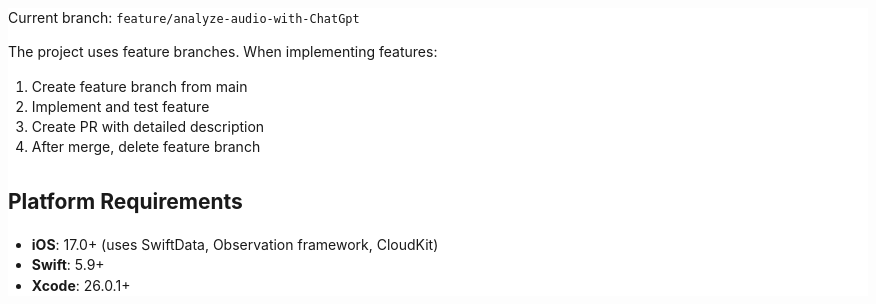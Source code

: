 Current branch: `feature/analyze-audio-with-ChatGpt`

The project uses feature branches. When implementing features:
1. Create feature branch from main
2. Implement and test feature
3. Create PR with detailed description
4. After merge, delete feature branch

## Platform Requirements

- **iOS**: 17.0+ (uses SwiftData, Observation framework, CloudKit)
- **Swift**: 5.9+
- **Xcode**: 26.0.1+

★ ★ ★ ★

What needs to be done:
The response is the full listing, copied exactly, with the pictures omitted.

Task response:
Source code

: Current branch: `feature/analyze-audio-with-ChatGpt`

The project uses feature branches. When implementing features:
1. Create feature branch from main
2. Implement and test feature
3. Create PR with detailed description
4. After merge, delete feature branch

## Platform Requirements

- **iOS**: 17.0+ (uses SwiftData, Observation framework, CloudKit)
- **Swift**: 5.9+
- **Xcode**: 26.0.1+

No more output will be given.